Configurations Examples

GetText Project

---
project_identifier: test
api_key: KeepTheAPIkeySecret
base_url: https://api.crowdin.com
base_path: /path/to/your/project

files:
  -
    source: '/locale/en/**/*.po'
    translation: '/locale/%two_letters_code%/LC_MESSAGES/%original_file_name%'
    languages_mapping:
      two_letters_code:
        'zh-CN': 'zh_CH'
        'fr-QC': 'fr'

Android Project

---
project_identifier: test
api_key: KeepTheAPIkeySecret
base_url: https://api.crowdin.com
base_path: /path/to/your/project

files:
  -
   source: '/res/values/*.xml'
   translation: '/res/values-%android_code%/%original_file_name%'
   languages_mapping:
     android_code:
       # we need this mapping since Crowdin expects directories
       # to be named like "values-uk-rUA"
       # acording to specification instead of just "uk"
       de: de
       ru: ru

Usage

When the configuration file is created, you are ready to start using crowdin-cli-py to manage your localization resources and automate files synchronization.

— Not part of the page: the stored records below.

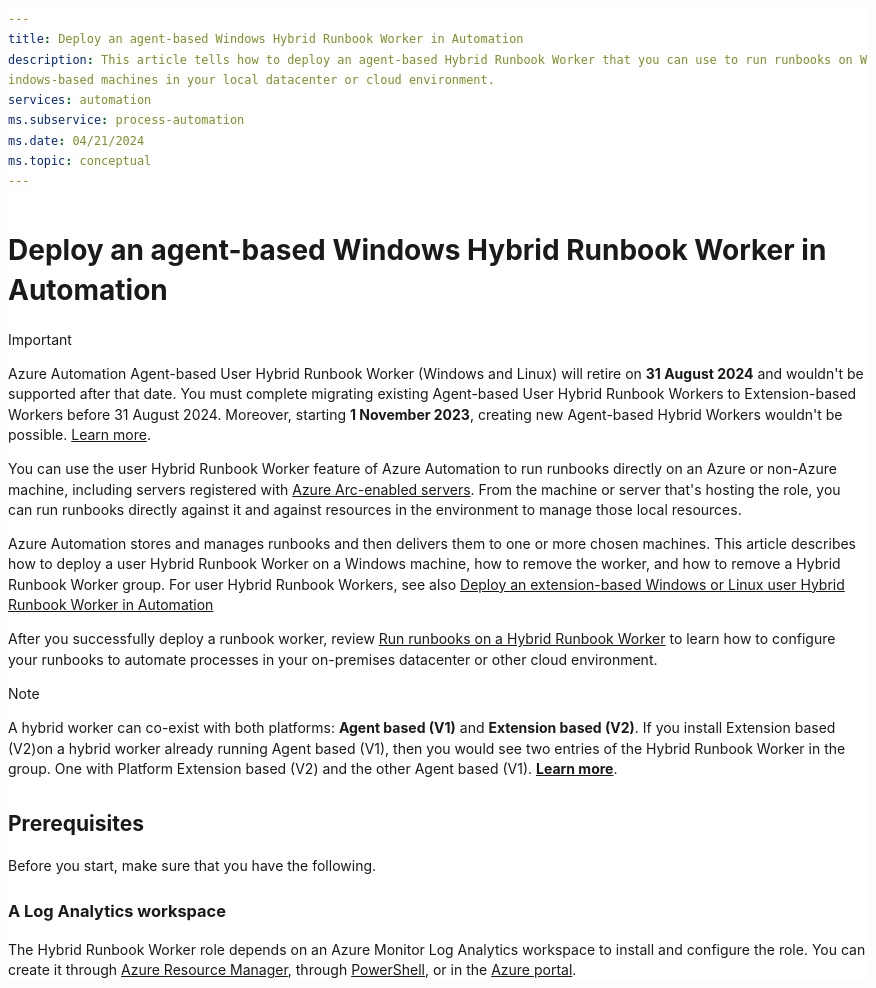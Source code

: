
 ```yaml
---
title: Deploy an agent-based Windows Hybrid Runbook Worker in Automation
description: This article tells how to deploy an agent-based Hybrid Runbook Worker that you can use to run runbooks on Windows-based machines in your local datacenter or cloud environment.
services: automation
ms.subservice: process-automation
ms.date: 04/21/2024
ms.topic: conceptual 
---
```


# Deploy an agent-based Windows Hybrid Runbook Worker in Automation

> [!IMPORTANT]
> Azure Automation Agent-based User Hybrid Runbook Worker (Windows and Linux) will retire on **31 August 2024** and wouldn't be supported after that date. You must complete migrating existing Agent-based User Hybrid Runbook Workers to Extension-based Workers before 31 August 2024. Moreover, starting **1 November 2023**, creating new Agent-based Hybrid Workers wouldn't be possible. [Learn more](migrate-existing-agent-based-hybrid-worker-to-extension-based-workers.md).


You can use the user Hybrid Runbook Worker feature of Azure Automation to run runbooks directly on an Azure or non-Azure machine, including servers registered with [Azure Arc-enabled servers](../azure-arc/servers/overview.md). From the machine or server that's hosting the role, you can run runbooks directly against it and against resources in the environment to manage those local resources.

Azure Automation stores and manages runbooks and then delivers them to one or more chosen machines. This article describes how to deploy a user Hybrid Runbook Worker on a Windows machine, how to remove the worker, and how to remove a Hybrid Runbook Worker group. For user Hybrid Runbook Workers, see also [Deploy an extension-based Windows or Linux user Hybrid Runbook Worker in Automation](./extension-based-hybrid-runbook-worker-install.md)

After you successfully deploy a runbook worker, review [Run runbooks on a Hybrid Runbook Worker](automation-hrw-run-runbooks.md) to learn how to configure your runbooks to automate processes in your on-premises datacenter or other cloud environment.

> [!NOTE]
> A hybrid worker can co-exist with both platforms: **Agent based (V1)** and **Extension based (V2)**. If you install Extension based (V2)on a hybrid worker already running Agent based (V1), then you would see two entries of the Hybrid Runbook Worker in the group. One with Platform Extension based (V2) and the other Agent based (V1). [**Learn more**](./extension-based-hybrid-runbook-worker-install.md#migrate-an-existing-agent-based-to-extension-based-hybrid-workers).


## Prerequisites

Before you start, make sure that you have the following.

### A Log Analytics workspace

The Hybrid Runbook Worker role depends on an Azure Monitor Log Analytics workspace to install and configure the role. You can create it through [Azure Resource Manager](../azure-monitor/logs/resource-manager-workspace.md#create-a-log-analytics-workspace), through [PowerShell](../azure-monitor/logs/powershell-workspace-configuration.md?toc=%2fpowershell%2fmodule%2ftoc.json), or in the [Azure portal](../azure-monitor/logs/quick-create-workspace.md).
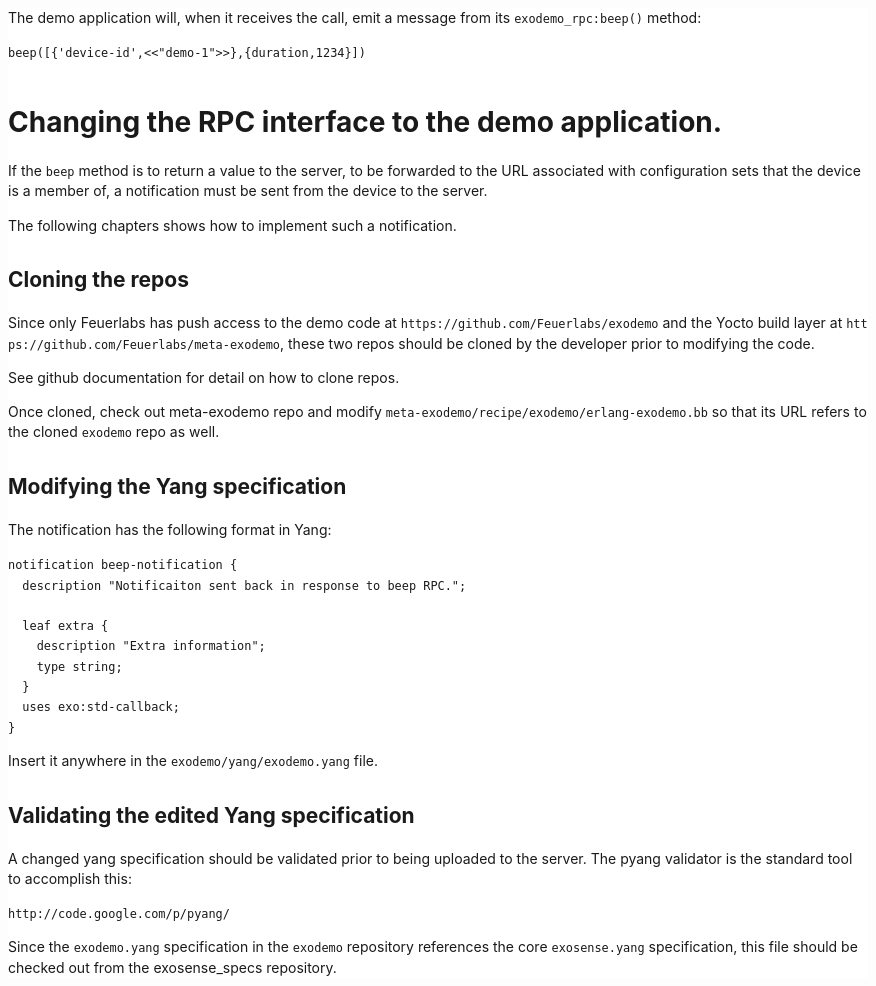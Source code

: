 The demo application will, when it receives the call, emit a message
from its `exodemo_rpc:beep()` method:

    beep([{'device-id',<<"demo-1">>},{duration,1234}])

# Changing the RPC interface to the demo application.
If the `beep` method is to return a value to the server, to be
forwarded to the URL associated with configuration sets that the
device is a member of, a notification must be sent from the device to
the server.

The following chapters shows how to implement such a notification.

## Cloning the repos

Since only Feuerlabs has push access to the demo code at
`https://github.com/Feuerlabs/exodemo` and the Yocto build layer at
`https://github.com/Feuerlabs/meta-exodemo`, these two repos should be
cloned by the developer prior to modifying the code.

See github documentation for detail on how to clone repos.

Once cloned, check out meta-exodemo repo and modify
`meta-exodemo/recipe/exodemo/erlang-exodemo.bb` so that its URL refers
to the cloned `exodemo` repo as well.


## Modifying the Yang specification

The notification has the following format in Yang:

    notification beep-notification {
      description "Notificaiton sent back in response to beep RPC.";

      leaf extra {
        description "Extra information";
        type string;
      }
      uses exo:std-callback;
    }

Insert it anywhere in the `exodemo/yang/exodemo.yang` file.


## Validating the edited Yang specification
A changed yang specification should be validated prior to being
uploaded to the server. The pyang validator is the standard tool to
accomplish this:

    http://code.google.com/p/pyang/

Since the `exodemo.yang` specification in the `exodemo` repository
references the core `exosense.yang` specification, this file should be
checked out from the exosense_specs repository.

We listed most typical commands that crowdin-cli-py is used for:

Upload your source files to Crowdin:

$ crowdin-cli-py upload sources

Upload existing translations to Crowdin project (translations will be synchronized):

$ crowdin-cli-py upload translations

Download latest translations from Crowdin:

$ crowdin-cli-py download

Build latest Crowdin project configuration:

$ crowdin-cli-py build

List information about the files that already exists in current project:

$ crowdin-cli-py list project

List information about the sources files in current project that match the wild-card pattern:

$ crowdin-cli-py list sources

List information about the translations files in current project that match the wild-card pattern:

$ crowdin-cli-py list translations

By default, list command print a list of all the files

Get help on upload command:

$ crowdin-cli-py -h upload

Use help or -h provided with an application to get more information about available commands and options.

Supported Pythons

Tested with the following Python versions:

  • Python 2.6
  • Python 2.7

Contributing

  1. Fork it
  2. Create your feature branch (git checkout -b my-new-feature)
  3. Commit your changes (git commit -am 'Added some feature')
  4. Push to the branch (git push origin my-new-feature)
  5. Create new Pull Request

License and Author

Author: Paul Gregor ([email protected])

Copyright: 2012-2014 crowdin.com

This project is licensed under the MIT license, a copy of which can be found in the LICENSE file.